The firm recently ran into an interesting drafting oversight that could have proven costly to several venture capital firms who had invested in preferred stock issued by one of our clients. As with many venture capital investments, these institutions had acquired various classes of convertible preferred stock. One firm, in particular, had successfully negotiated special rights to block certain mergers by the company or certain changes in the rights of the preferred - or so they thought!
On an as converted basis the venture capital firm in question held less than a majority of the voting securities of the company. As a result, the other shareholders had sufficient votes to approve a merger of the company. The venture capital firm's protection was in the form of an executive committee of the board that was required to approve any merger transaction by a unanimous vote. The venture capital firm had a seat on that committee, but had vacated the seat for liability and other reasons. Furthermore, the venture capital firm failed to negotiate any right to receive notice of committee or board meetings. Therefore, a merger proposal could be considered and approved by the committee and the board before the venture capital firm would even know it had occurred. Of course, the venture capital firm would receive notice of the shareholders meeting to approve the merger, but the firm did not hold sufficient votes to block the transaction, unless it required a special class vote.
The merger in question provided that the company would be merged into a new entity, financed by a friendly shareholder, but the preferred stock, including that of the venture capital firms, would be converted into common stock, thus losing their preferential rights. The venture capital firm asserted that the merger was an indirect amendment of the terms of the preferred stock and, therefore, required a separate class vote of the preferred stockholder under Delaware corporate law. Fortunately, there was a case on point.
In 1998, the Delaware Supreme Count considered a similar question in Elliott Associates L.P. v. Avatex Corp. There the corporation's certificate included a provision that gave the preferred shareholder the right to vote on:
"(a) any amendment, alteration or repeal of the certificate of incorporation "whether by merger, consolidation or otherwise" that
(b) "materially and adversely" affects the rights of the ..[preferred]… stockholders."
The court held "when a certificate grants only the right to vote on an amendment, alteration or repeal, the preferred have no class vote in a merger.
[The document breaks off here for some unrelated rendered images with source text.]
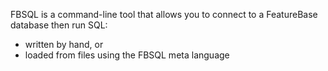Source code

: FBSQL is a command-line tool that allows you to connect to a FeatureBase database then run SQL:
* written by hand, or
* loaded from files using the FBSQL meta language
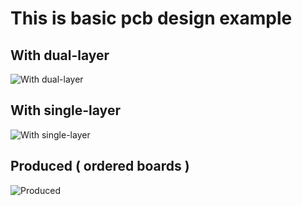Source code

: # This is basic pcb design example


## With dual-layer



![With dual-layer](https://raw.githubusercontent.com/milosnikolic93/pcb_example/master/meta_data/dual_layer.jpg "This is a sample image.")



## With single-layer

![With single-layer](https://raw.githubusercontent.com/milosnikolic93/pcb_example/master/meta_data/single_layer.jpg "This is a sample image.")

## Produced ( ordered boards )

![Produced](https://raw.githubusercontent.com/milosnikolic93/pcb_example/master/meta_data/production.jpg "This is a sample image.")
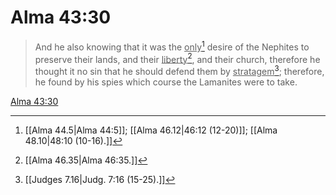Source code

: # Alma 43:30

> And he also knowing that it was the <u>only</u>[^a] desire of the Nephites to preserve their lands, and their <u>liberty</u>[^b], and their church, therefore he thought it no sin that he should defend them by <u>stratagem</u>[^c]; therefore, he found by his spies which course the Lamanites were to take.

[Alma 43:30](https://www.churchofjesuschrist.org/study/scriptures/bofm/alma/43?lang=eng&id=p30#p30)


[^a]: [[Alma 44.5|Alma 44:5]]; [[Alma 46.12|46:12 (12-20)]]; [[Alma 48.10|48:10 (10-16).]]
[^b]: [[Alma 46.35|Alma 46:35.]]
[^c]: [[Judges 7.16|Judg. 7:16 (15-25).]]
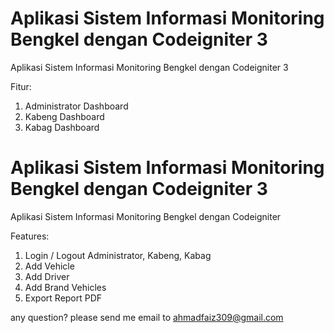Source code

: # Aplikasi Sistem Informasi Monitoring Bengkel dengan Codeigniter 3
Aplikasi Sistem Informasi Monitoring Bengkel dengan Codeigniter 3

Fitur:<br>
1. Administrator Dashboard<br>
2. Kabeng Dashboard<br>
3. Kabag Dashboard<br>


# Aplikasi Sistem Informasi Monitoring Bengkel dengan Codeigniter 3
Aplikasi Sistem Informasi Monitoring Bengkel dengan Codeigniter 

Features:<br>
1. Login / Logout Administrator, Kabeng, Kabag<br>
2. Add Vehicle<br>
3. Add Driver<br>
4. Add Brand Vehicles<br>
5. Export Report PDF

any question? please send me email to ahmadfaiz309@gmail.com
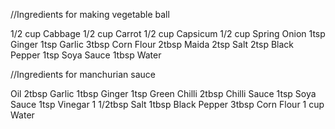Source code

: //Ingredients for making vegetable  ball

1/2 cup Cabbage
1/2 cup Carrot
1/2 cup Capsicum
1/2 cup Spring Onion
1tsp Ginger
1tsp Garlic
3tbsp Corn Flour
2tbsp Maida
2tsp Salt
2tsp Black Pepper
1tsp Soya Sauce
1tbsp Water

//Ingredients for manchurian sauce

Oil
2tbsp Garlic
1tbsp Ginger
1tsp Green Chilli
2tbsp Chilli Sauce
1tsp Soya Sauce
1tsp Vinegar
1 1/2tbsp Salt
1tbsp Black Pepper
3tbsp Corn Flour
1 cup Water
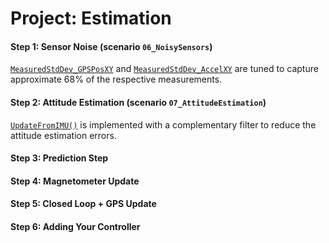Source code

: # Project: Estimation

#### Step 1: Sensor Noise (scenario `06_NoisySensors`)
[`MeasuredStdDev_GPSPosXY`](https://github.com/thhuang/Estimation-Project/blob/master/config/06_SensorNoise.txt#L3) and [`MeasuredStdDev_AccelXY`](https://github.com/thhuang/Estimation-Project/blob/master/config/06_SensorNoise.txt#L4) are tuned to capture approximate 68% of the respective measurements.

#### Step 2: Attitude Estimation (scenario `07_AttitudeEstimation`)
[`UpdateFromIMU()`](https://github.com/thhuang/Estimation-Project/blob/master/src/QuadEstimatorEKF.cpp#L74) is implemented with a complementary filter to reduce the attitude estimation errors.

#### Step 3: Prediction Step

#### Step 4: Magnetometer Update

#### Step 5: Closed Loop + GPS Update

#### Step 6: Adding Your Controller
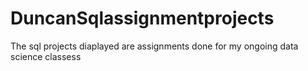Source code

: # DuncanSqlassignmentprojects
The sql projects diaplayed are assignments done for my ongoing data science classess
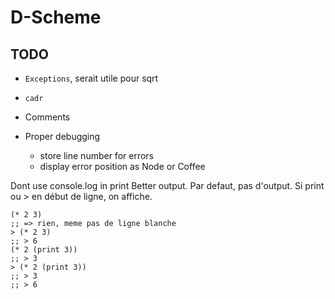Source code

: 
D-Scheme
========


TODO
----

 - `Exceptions`, serait utile pour sqrt
 - `cadr`

 - Comments

 - Proper debugging
   - store line number for errors
   - display error position as Node or Coffee



Dont use console.log in print
Better output. Par defaut, pas d'output. Si print ou > en début de ligne, on affiche.

	(* 2 3)
	;; => rien, meme pas de ligne blanche
	> (* 2 3)
	;; > 6
	(* 2 (print 3))
	;; > 3
	> (* 2 (print 3))
	;; > 3
	;; > 6


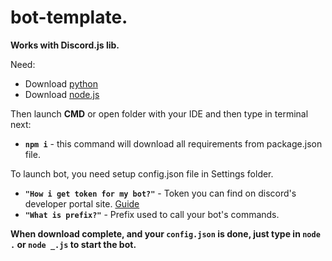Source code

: # bot-template.

**Works with Discord.js lib.**

Need:

- Download [python](https://www.python.org/downloads/)
- Download [node.js](https://nodejs.org/en/download/)

Then launch **CMD** or open folder with your IDE and then type in terminal next:

- **`npm i`** - this command will download all requirements from package.json file.

To launch bot, you need setup config.json file in Settings folder.

- **`"How i get token for my bot?"`** - Token you can find on discord's developer portal site. [Guide](https://www.writebots.com/discord-bot-token/)
- **`"What is prefix?"`** - Prefix used to call your bot's commands.

**When download complete, and your `config.json` is done, just type in `node .` or `node _.js` to start the bot.**
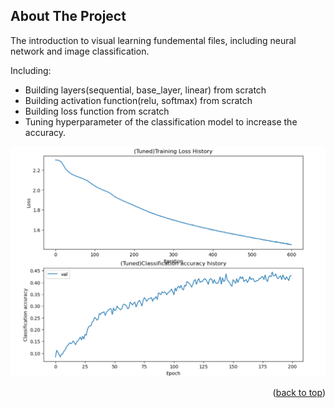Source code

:<!-- Improved compatibility of back to top link: See: https://github.com/othneildrew/Best-README-Template/pull/73 -->
<a name="readme-top"></a>
<!--
*** Thanks for checking out the Best-README-Template. If you have a suggestion
*** that would make this better, please fork the repo and create a pull request
*** or simply open an issue with the tag "enhancement".
*** Don't forget to give the project a star!
*** Thanks again! Now go create something AMAZING! :D
-->



<!-- PROJECT SHIELDS -->
<!--
*** I'm using markdown "reference style" links for readability.
*** Reference links are enclosed in brackets [ ] instead of parentheses ( ).
*** See the bottom of this document for the declaration of the reference variables
*** for contributors-url, forks-url, etc. This is an optional, concise syntax you may use.
*** https://www.markdownguide.org/basic-syntax/#reference-style-links
-->


<!-- ABOUT THE PROJECT -->
## About The Project



The introduction to visual learning fundemental files, including neural network and image classification.

Including:
* Building layers(sequential, base_layer, linear) from scratch
* Building activation function(relu, softmax) from scratch
* Building loss function from scratch
* Tuning hyperparameter of the classification model to increase the accuracy.

![accuracy diagram](https://github.com/tonytonyhsiao/intro-to-visual-learning_hw1/blob/main/accuracy%20pic.png)




<p align="right">(<a href="#readme-top">back to top</a>)</p>


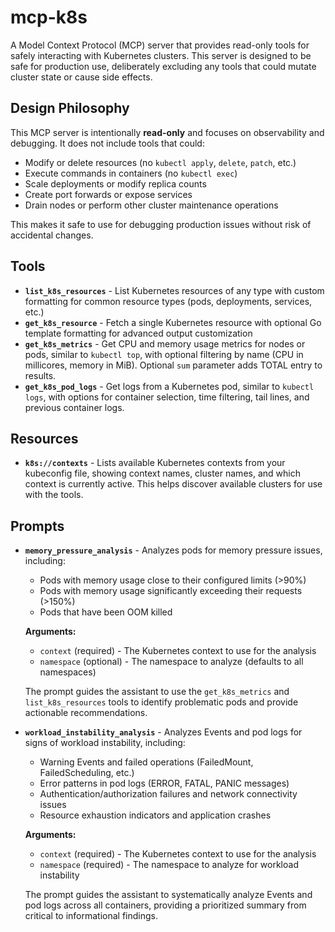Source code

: # mcp-k8s

A Model Context Protocol (MCP) server that provides read-only tools for safely interacting with Kubernetes clusters. This server is designed to be safe for production use, deliberately excluding any tools that could mutate cluster state or cause side effects.

## Design Philosophy

This MCP server is intentionally **read-only** and focuses on observability and debugging. It does not include tools that could:

- Modify or delete resources (no `kubectl apply`, `delete`, `patch`, etc.)
- Execute commands in containers (no `kubectl exec`)
- Scale deployments or modify replica counts
- Create port forwards or expose services
- Drain nodes or perform other cluster maintenance operations

This makes it safe to use for debugging production issues without risk of accidental changes.

## Tools

- **`list_k8s_resources`** - List Kubernetes resources of any type with custom formatting for common resource types (pods, deployments, services, etc.)
- **`get_k8s_resource`** - Fetch a single Kubernetes resource with optional Go template formatting for advanced output customization
- **`get_k8s_metrics`** - Get CPU and memory usage metrics for nodes or pods, similar to `kubectl top`, with optional filtering by name (CPU in millicores, memory in MiB). Optional `sum` parameter adds TOTAL entry to results.
- **`get_k8s_pod_logs`** - Get logs from a Kubernetes pod, similar to `kubectl logs`, with options for container selection, time filtering, tail lines, and previous container logs.

## Resources

- **`k8s://contexts`** - Lists available Kubernetes contexts from your kubeconfig file, showing context names, cluster names, and which context is currently active. This helps discover available clusters for use with the tools.

## Prompts

- **`memory_pressure_analysis`** - Analyzes pods for memory pressure issues, including:

  - Pods with memory usage close to their configured limits (>90%)
  - Pods with memory usage significantly exceeding their requests (>150%)
  - Pods that have been OOM killed

  **Arguments:**

  - `context` (required) - The Kubernetes context to use for the analysis
  - `namespace` (optional) - The namespace to analyze (defaults to all namespaces)

  The prompt guides the assistant to use the `get_k8s_metrics` and `list_k8s_resources` tools to identify problematic pods and provide actionable recommendations.

- **`workload_instability_analysis`** - Analyzes Events and pod logs for signs of workload instability, including:

  - Warning Events and failed operations (FailedMount, FailedScheduling, etc.)
  - Error patterns in pod logs (ERROR, FATAL, PANIC messages)
  - Authentication/authorization failures and network connectivity issues
  - Resource exhaustion indicators and application crashes

  **Arguments:**

  - `context` (required) - The Kubernetes context to use for the analysis
  - `namespace` (required) - The namespace to analyze for workload instability

  The prompt guides the assistant to systematically analyze Events and pod logs across all containers, providing a prioritized summary from critical to informational findings.
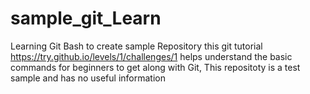 # sample_git_Learn
Learning Git Bash to create sample Repository
this git tutorial https://try.github.io/levels/1/challenges/1
helps understand the basic commands for beginners to get along with Git, This repositoty is a test sample and has no useful information
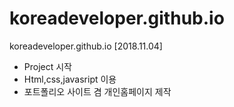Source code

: # koreadeveloper.github.io
koreadeveloper.github.io
[2018.11.04]
- Project 시작 <br>
- Html,css,javasript 이용 <br>
- 포트폴리오 사이트 겸 개인홈페이지 제작 <br>
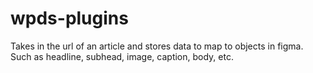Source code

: # wpds-plugins
Takes in the url of an article and stores data to map to objects in figma. Such as headline, subhead, image, caption, body, etc. 
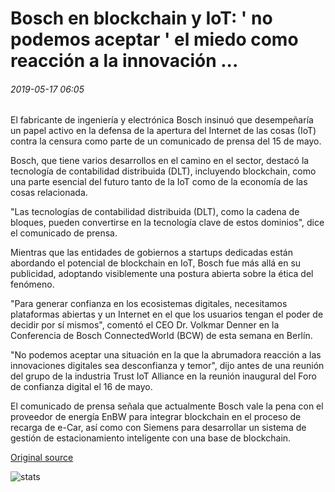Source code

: # Bosch en blockchain y IoT: ' no podemos aceptar ' el miedo como reacción a la innovación ...

###### 2019-05-17 06:05

El fabricante de ingeniería y electrónica Bosch insinuó que desempeñaría un papel activo en la defensa de la apertura del Internet de las cosas (IoT) contra la censura como parte de un comunicado de prensa del 15 de mayo.

Bosch, que tiene varios desarrollos en el camino en el sector, destacó la tecnología de contabilidad distribuida (DLT), incluyendo blockchain, como una parte esencial del futuro tanto de la IoT como de la economía de las cosas relacionada.

"Las tecnologías de contabilidad distribuida (DLT), como la cadena de bloques, pueden convertirse en la tecnología clave de estos dominios", dice el comunicado de prensa.

Mientras que las entidades de gobiernos a startups dedicadas están abordando el potencial de blockchain en IoT, Bosch fue más allá en su publicidad, adoptando visiblemente una postura abierta sobre la ética del fenómeno.

"Para generar confianza en los ecosistemas digitales, necesitamos plataformas abiertas y un Internet en el que los usuarios tengan el poder de decidir por sí mismos", comentó el CEO Dr. Volkmar Denner en la Conferencia de Bosch ConnectedWorld (BCW) de esta semana en Berlín.

"No podemos aceptar una situación en la que la abrumadora reacción a las innovaciones digitales sea desconfianza y temor", dijo antes de una reunión del grupo de la industria Trust IoT Alliance en la reunión inaugural del Foro de confianza digital el 16 de mayo.

El comunicado de prensa señala que actualmente Bosch vale la pena con el proveedor de energía EnBW para integrar blockchain en el proceso de recarga de e-Car, así como con Siemens para desarrollar un sistema de gestión de estacionamiento inteligente con una base de blockchain.

[Original source](https://cointelegraph.com/news/bosch-on-blockchain-and-iot-we-cannot-accept-fear-as-reaction-to-innovation)

![stats](https://c.statcounter.com/11760860/0/a89fa40b/1/ "stats")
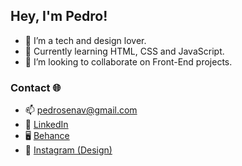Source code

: ## Hey, I'm Pedro!
- 💞️ I’m a tech and design lover.
- 🌱 Currently learning HTML, CSS and JavaScript.
- 👀 I’m looking to collaborate on Front-End projects.

### Contact 🌐
- 📫 pedrosenav@gmail.com
- 💼 [LinkedIn](https://www.linkedin.com/in/pedrosenav/)
- 🖥 [Behance](https://www.behance.net/pedrosenav)
- 📸 [Instagram (Design)](https://www.instagram.com/pedrosenav/)
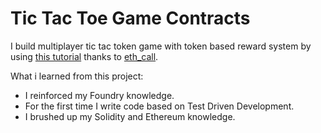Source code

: 
# Tic Tac Toe Game Contracts

I build multiplayer tic tac token game with token based reward system by using [this tutorial](https://book.tictactoken.co/introduction.html) thanks to [eth_call](https://twitter.com/eth_call).

What i learned from this project:

 - I reinforced my Foundry knowledge.
 - For the first time I write code based on Test Driven Development.
 - I brushed up my Solidity and Ethereum knowledge.
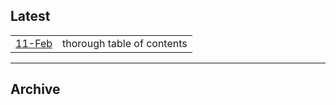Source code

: ## Latest

|                                       |                            |
| ------------------------------------- | -------------------------- |
| [11-Feb](2015-02-11-TOC.pdf?raw=true) | thorough table of contents |

---

## Archive


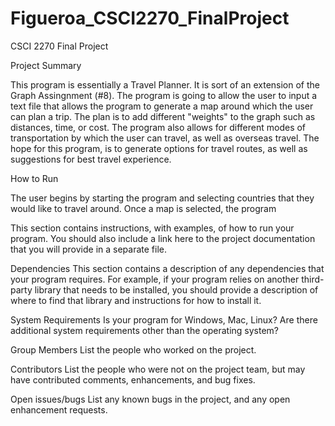 # Figueroa_CSCI2270_FinalProject
CSCI 2270 Final Project 


Project Summary 

This program is essentially a Travel Planner. It is sort of an extension of the Graph Assingnment (#8). The program is going to allow the user to input a text file that allows the program to generate a map around which the user can plan a trip. The plan is to add different "weights" to the graph such as distances, time, or cost. The program also allows for different modes of transportation by which the user can travel, as well as overseas travel. The hope for this program, is to generate options for travel routes, as well as suggestions for best travel experience. 

How to Run

The user begins by starting the program and selecting countries that they would like to travel around. Once a map is selected, the program 

This section contains instructions, with examples, of how to run your program. You should also include a link here to the project documentation that you will provide in a separate file.

Dependencies
This section contains a description of any dependencies that your program requires. For example, if your program relies on another third-party library that needs to be installed, you should provide a description of where to find that library and instructions for how to install it.

System Requirements
Is your program for Windows, Mac, Linux? Are there additional system requirements other than the operating system?

Group Members
List the people who worked on the project.

Contributors
List the people who were not on the project team, but may have contributed comments, enhancements, and bug fixes.

Open issues/bugs
List any known bugs in the project, and any open enhancement requests.
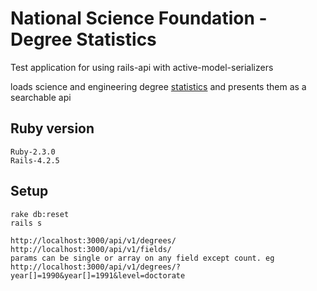 # National Science Foundation - Degree Statistics

Test application for using rails-api with active-model-serializers

loads science and engineering degree [statistics](http://www.nsf.gov/statistics/nsf13327/content.cfm?pub_id=4266&id=2)
and presents them as a searchable api

## Ruby version

    Ruby-2.3.0
    Rails-4.2.5

## Setup

    rake db:reset
    rails s

    http://localhost:3000/api/v1/degrees/
    http://localhost:3000/api/v1/fields/
    params can be single or array on any field except count. eg
    http://localhost:3000/api/v1/degrees/?year[]=1990&year[]=1991&level=doctorate
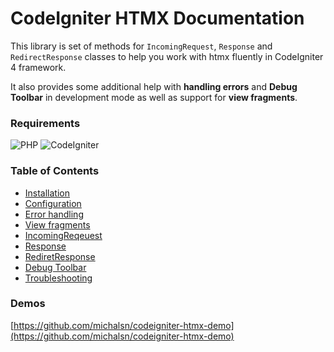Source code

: # CodeIgniter HTMX Documentation

This library is set of methods for `IncomingRequest`, `Response` and `RedirectResponse` classes to help you work with htmx fluently in CodeIgniter 4 framework.

It also provides some additional help with **handling errors** and **Debug Toolbar** in development mode as well as support for **view fragments**.

### Requirements

![PHP](https://img.shields.io/badge/PHP-%5E8.0-blue)
![CodeIgniter](https://img.shields.io/badge/CodeIgniter-%5E4.3-blue)

### Table of Contents

* [Installation](installation.md)
* [Configuration](configuration.md)
* [Error handling](error_handling.md)
* [View fragments](view_fragments.md)
* [IncomingReqeuest](incoming_request.md)
* [Response](response.md)
* [RediretResponse](redirect_response.md)
* [Debug Toolbar](debug_toolbar.md)
* [Troubleshooting](troubleshooting.md)

### Demos

[https://github.com/michalsn/codeigniter-htmx-demo](https://github.com/michalsn/codeigniter-htmx-demo)
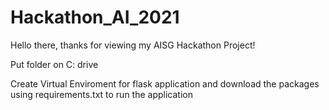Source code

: # Hackathon_AI_2021
Hello there, thanks for viewing my AISG Hackathon Project!

Put folder on C: drive

Create Virtual Enviroment for flask application and download the packages using requirements.txt to run the application



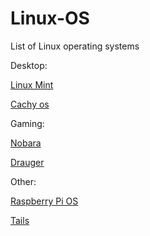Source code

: # Linux-OS
List of Linux operating systems

Desktop:

[Linux Mint](https://linuxmint.com/)

[Cachy os](https://cachyos.org/)

Gaming:

[Nobara](https://nobaraproject.org/)

[Drauger](https://draugeros.org/)


Other:

[Raspberry Pi OS](https://www.raspberrypi.com/software/)

[Tails](https://tails.boum.org/)

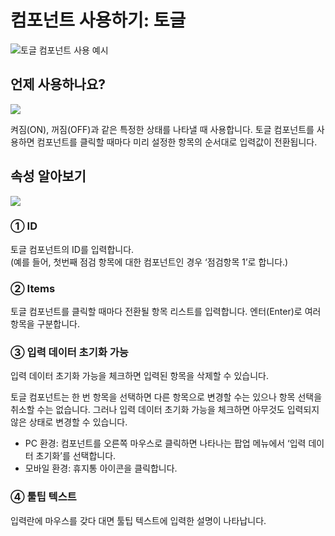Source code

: # 컴포넌트 사용하기: 토글

![](https://www.eformsign.com/kr/support/wp-content/uploads/sites/5/2020/02/sample-of-using-toggle-component.gif)토글 컴포넌트 사용 예시

## 언제 사용하나요?

![](https://www.eformsign.com/kr/support/wp-content/uploads/sites/5/2020/02/form-builder-components_toggle.png)

켜짐\(ON\), 꺼짐\(OFF\)과 같은 특정한 상태를 나타낼 때 사용합니다. 토글 컴포넌트를 사용하면 컴포넌트를 클릭할 때마다 미리 설정한 항목의 순서대로 입력값이 전환됩니다.

## 속성 알아보기

![](https://www.eformsign.com/kr/support/wp-content/uploads/sites/5/2020/02/toggle-component-properties.png)

### ① ID

토글 컴포넌트의 ID를 입력합니다.  
\(예를 들어, 첫번째 점검 항목에 대한 컴포넌트인 경우 ‘점검항목 1’로 합니다.\)

### ② Items

토글 컴포넌트를 클릭할 때마다 전환될 항목 리스트를 입력합니다. 엔터\(Enter\)로 여러 항목을 구분합니다.

### ③ 입력 데이터 초기화 가능

입력 데이터 초기화 가능을 체크하면 입력된 항목을 삭제할 수 있습니다.

토글 컴포넌트는 한 번 항목을 선택하면 다른 항목으로 변경할 수는 있으나 항목 선택을 취소할 수는 없습니다. 그러나 입력 데이터 초기화 가능을 체크하면 아무것도 입력되지 않은 상태로 변경할 수 있습니다.

* PC 환경: 컴포넌트를 오른쪽 마우스로 클릭하면 나타나는 팝업 메뉴에서 ‘입력 데이터 초기화’를 선택합니다.
* 모바일 환경: 휴지통 아이콘을 클릭합니다.

### ④ 툴팁 텍스트

입력란에 마우스를 갖다 대면 툴팁 텍스트에 입력한 설명이 나타납니다.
When a certificate adds the terms 'whether by merger, consolidation or otherwise' and a merger results in an amendment, alteration or repeal that causes an adverse effect on the preferred, there would be a class vote."
In the court case, the preferred stockholder was fortunate because the precise language required by the court was present, thus requiring a class vote - in our case, the preferred stockholder was not so fortunate.
The lesson is clear. For venture capital firms and other purchasers of preferred stock, precise drafting of the right to vote on alterations to the rights of the preferred stockholders is necessary or preferred stockholders may find themselves on the short end of a merger that has the effect of robbing them of their hard fought protective rights.